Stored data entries
========================================
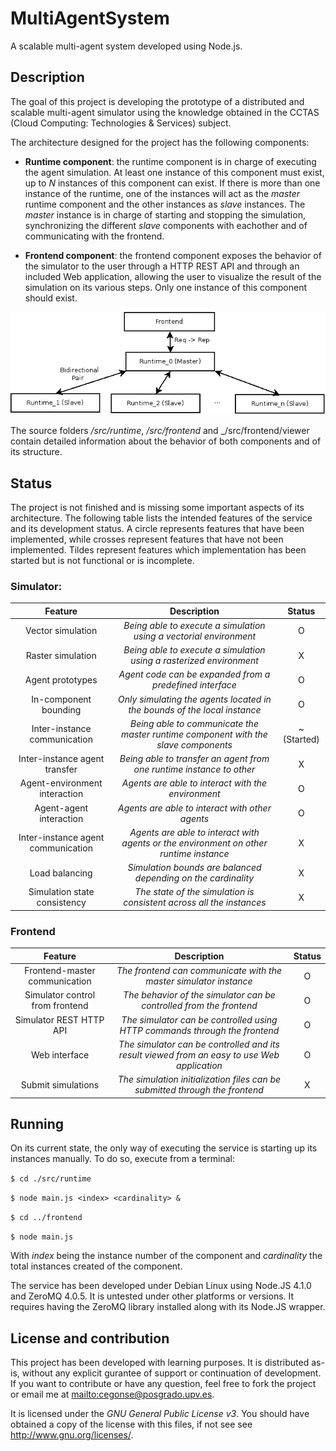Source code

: MultiAgentSystem
================

A scalable multi-agent system developed using Node.js.

## Description

The goal of this project is developing the prototype of a distributed and scalable
multi-agent simulator using the knowledge obtained in the CCTAS (Cloud Computing: 
Technologies & Services) subject.

The architecture designed for the project has the following components:

* __Runtime component__: the runtime component is in charge of executing the agent
simulation. At least one instance of this component must exist, up to _N_ instances
of this component can exist. If there is more than one instance of the runtime,
one of the instances will act as the _master_ runtime component and the other
instances as _slave_ instances. The _master_ instance is in charge of starting and
stopping the simulation, synchronizing the different _slave_ components with eachother
and of communicating with the frontend.

* __Frontend component__: the frontend component exposes the behavior of the simulator
to the user through a HTTP REST API and through an included Web application, allowing
the user to visualize the result of the simulation on its various steps. Only one
instance of this component should exist.

![Architecture diagram](arch.png "Architecture diagram")

The source folders _/src/runtime_, _/src/frontend_ and _/src/frontend/viewer
contain detailed information about the behavior of both components and of its structure.

## Status

The project is not finished and is missing some important aspects of its architecture. The
following table lists the intended features of the service and its development status. A
circle represents features that have been implemented, while crosses represent features that
have not been implemented. Tildes represent features which implementation has been started
but is not functional or is incomplete.

### Simulator:

| Feature | Description | Status |   
|:-:	|:-:	|:-:	|
| Vector simulation | _Being able to execute a simulation using a vectorial environment_ | O |
| Raster simulation | _Being able to execute a simulation using a rasterized environment_ | X |
| Agent prototypes | _Agent code can be expanded from a predefined interface_ | O |
| In-component bounding | _Only simulating the agents located in the bounds of the local instance_ | O |
| Inter-instance communication | _Being able to communicate the master runtime component with the slave components_ | ~ (Started) |
| Inter-instance agent transfer | _Being able to transfer an agent from one runtime instance to other_ | X | 
| Agent-environment interaction | _Agents are able to interact with the environment_ | O |
| Agent-agent interaction | _Agents are able to interact with other agents_ | O |
| Inter-instance agent communication | _Agents are able to interact with agents or the environment on other runtime instance_ | X |
| Load balancing | _Simulation bounds are balanced depending on the cardinality_ | X |
| Simulation state consistency | _The state of the simulation is consistent across all the instances_ | X |

### Frontend

| Feature | Description | Status |   
|:-:	|:-:	|:-:	|
| Frontend-master communication | _The frontend can communicate with the master simulator instance_ | O |
| Simulator control from frontend | _The behavior of the simulator can be controlled from the frontend_ | O |
| Simulator REST HTTP API | _The simulator can be controlled using HTTP commands through the frontend_ | O |
| Web interface | _The simulator can be controlled and its result viewed from an easy to use Web application_ | O |
| Submit simulations | _The simulation initialization files can be submitted through the frontend_ | X |

## Running

On its current state, the only way of executing the service is starting up its instances
manually. To do so, execute from a terminal:

`$ cd ./src/runtime`

`$ node main.js <index> <cardinality> &`   

`$ cd ../frontend`    

`$ node main.js`

With _index_ being the instance number of the component and _cardinality_ the total
instances created of the component.

The service has been developed under Debian Linux using Node.JS 4.1.0 and ZeroMQ 
4.0.5. It is untested under other platforms or versions. It requires having the 
ZeroMQ library installed along with its Node.JS wrapper.

## License and contribution

This project has been developed with learning purposes. It is distributed as-is, without
any explicit gurantee of support or continuation of development. If you want to contribute
or have any question, feel free to fork the project or email me at <mailto:cegonse@posgrado.upv.es>.

It is licensed under the _GNU General Public License v3_. You should have obtained a copy
of the license with this files, if not see see <http://www.gnu.org/licenses/>.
========================================
For each line of the data that includes the word "starting", return a copy of it.

instances as _slave_ instances. The _master_ instance is in charge of starting and
On its current state, the only way of executing the service is starting up its instances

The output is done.